WHAT YOU ARE ASKED TO DO
Give the records again exactly, with every character kept.

>>

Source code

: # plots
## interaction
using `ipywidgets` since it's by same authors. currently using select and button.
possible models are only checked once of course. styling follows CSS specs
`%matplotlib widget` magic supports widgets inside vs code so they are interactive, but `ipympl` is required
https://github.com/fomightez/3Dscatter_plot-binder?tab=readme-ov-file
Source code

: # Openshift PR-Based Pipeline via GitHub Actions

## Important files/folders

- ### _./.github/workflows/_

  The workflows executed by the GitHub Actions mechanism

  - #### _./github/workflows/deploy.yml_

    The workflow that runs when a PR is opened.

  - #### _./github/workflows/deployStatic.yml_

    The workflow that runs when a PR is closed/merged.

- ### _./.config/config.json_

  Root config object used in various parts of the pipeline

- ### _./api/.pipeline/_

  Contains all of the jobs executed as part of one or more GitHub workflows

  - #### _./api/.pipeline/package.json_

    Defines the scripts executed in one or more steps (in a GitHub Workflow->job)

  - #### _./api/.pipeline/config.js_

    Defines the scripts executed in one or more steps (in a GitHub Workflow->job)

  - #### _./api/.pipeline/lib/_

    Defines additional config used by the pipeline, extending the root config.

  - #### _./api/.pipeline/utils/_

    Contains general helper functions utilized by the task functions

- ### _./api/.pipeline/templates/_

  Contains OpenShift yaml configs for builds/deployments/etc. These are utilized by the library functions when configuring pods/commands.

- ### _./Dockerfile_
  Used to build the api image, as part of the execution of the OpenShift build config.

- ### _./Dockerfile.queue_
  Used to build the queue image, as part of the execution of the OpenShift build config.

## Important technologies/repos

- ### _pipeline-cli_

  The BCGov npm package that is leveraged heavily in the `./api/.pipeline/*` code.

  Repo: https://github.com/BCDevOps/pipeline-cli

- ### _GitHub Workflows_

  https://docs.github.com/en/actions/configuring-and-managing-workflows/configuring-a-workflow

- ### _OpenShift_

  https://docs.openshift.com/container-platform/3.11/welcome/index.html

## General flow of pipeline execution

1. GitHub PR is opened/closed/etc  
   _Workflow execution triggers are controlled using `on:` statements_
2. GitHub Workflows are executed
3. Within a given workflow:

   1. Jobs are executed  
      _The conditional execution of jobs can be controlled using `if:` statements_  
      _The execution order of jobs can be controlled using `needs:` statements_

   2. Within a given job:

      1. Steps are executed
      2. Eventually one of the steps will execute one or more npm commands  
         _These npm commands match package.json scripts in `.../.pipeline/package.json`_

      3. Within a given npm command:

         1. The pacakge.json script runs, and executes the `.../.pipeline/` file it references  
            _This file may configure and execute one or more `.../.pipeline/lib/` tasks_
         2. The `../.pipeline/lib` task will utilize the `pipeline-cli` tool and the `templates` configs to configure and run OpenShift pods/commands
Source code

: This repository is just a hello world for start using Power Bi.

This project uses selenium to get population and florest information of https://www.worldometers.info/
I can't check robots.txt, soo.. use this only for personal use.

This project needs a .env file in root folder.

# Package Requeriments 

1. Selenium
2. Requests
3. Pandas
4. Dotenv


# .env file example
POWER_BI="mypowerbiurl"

<<

TASK RESPONSE
Source code

: # plots
## interaction
using `ipywidgets` since it's by same authors. currently using select and button.
possible models are only checked once of course. styling follows CSS specs
`%matplotlib widget` magic supports widgets inside vs code so they are interactive, but `ipympl` is required
https://github.com/fomightez/3Dscatter_plot-binder?tab=readme-ov-file
Source code

: # Openshift PR-Based Pipeline via GitHub Actions

## Important files/folders

- ### _./.github/workflows/_

  The workflows executed by the GitHub Actions mechanism

  - #### _./github/workflows/deploy.yml_

    The workflow that runs when a PR is opened.

  - #### _./github/workflows/deployStatic.yml_

    The workflow that runs when a PR is closed/merged.

- ### _./.config/config.json_

  Root config object used in various parts of the pipeline

- ### _./api/.pipeline/_

  Contains all of the jobs executed as part of one or more GitHub workflows

  - #### _./api/.pipeline/package.json_

    Defines the scripts executed in one or more steps (in a GitHub Workflow->job)

  - #### _./api/.pipeline/config.js_

    Defines the scripts executed in one or more steps (in a GitHub Workflow->job)

  - #### _./api/.pipeline/lib/_

    Defines additional config used by the pipeline, extending the root config.

  - #### _./api/.pipeline/utils/_

    Contains general helper functions utilized by the task functions

- ### _./api/.pipeline/templates/_

  Contains OpenShift yaml configs for builds/deployments/etc. These are utilized by the library functions when configuring pods/commands.

- ### _./Dockerfile_
  Used to build the api image, as part of the execution of the OpenShift build config.

- ### _./Dockerfile.queue_
  Used to build the queue image, as part of the execution of the OpenShift build config.

## Important technologies/repos

- ### _pipeline-cli_

  The BCGov npm package that is leveraged heavily in the `./api/.pipeline/*` code.

  Repo: https://github.com/BCDevOps/pipeline-cli

- ### _GitHub Workflows_

  https://docs.github.com/en/actions/configuring-and-managing-workflows/configuring-a-workflow

- ### _OpenShift_

  https://docs.openshift.com/container-platform/3.11/welcome/index.html

## General flow of pipeline execution

1. GitHub PR is opened/closed/etc  
   _Workflow execution triggers are controlled using `on:` statements_
2. GitHub Workflows are executed
3. Within a given workflow:

   1. Jobs are executed  
      _The conditional execution of jobs can be controlled using `if:` statements_  
      _The execution order of jobs can be controlled using `needs:` statements_

   2. Within a given job:

      1. Steps are executed
      2. Eventually one of the steps will execute one or more npm commands  
         _These npm commands match package.json scripts in `.../.pipeline/package.json`_

      3. Within a given npm command:

         1. The pacakge.json script runs, and executes the `.../.pipeline/` file it references  
            _This file may configure and execute one or more `.../.pipeline/lib/` tasks_
         2. The `../.pipeline/lib` task will utilize the `pipeline-cli` tool and the `templates` configs to configure and run OpenShift pods/commands
Source code

: This repository is just a hello world for start using Power Bi.

This project uses selenium to get population and florest information of https://www.worldometers.info/
I can't check robots.txt, soo.. use this only for personal use.

This project needs a .env file in root folder.

# Package Requeriments 

1. Selenium
2. Requests
3. Pandas
4. Dotenv


# .env file example
POWER_BI="mypowerbiurl"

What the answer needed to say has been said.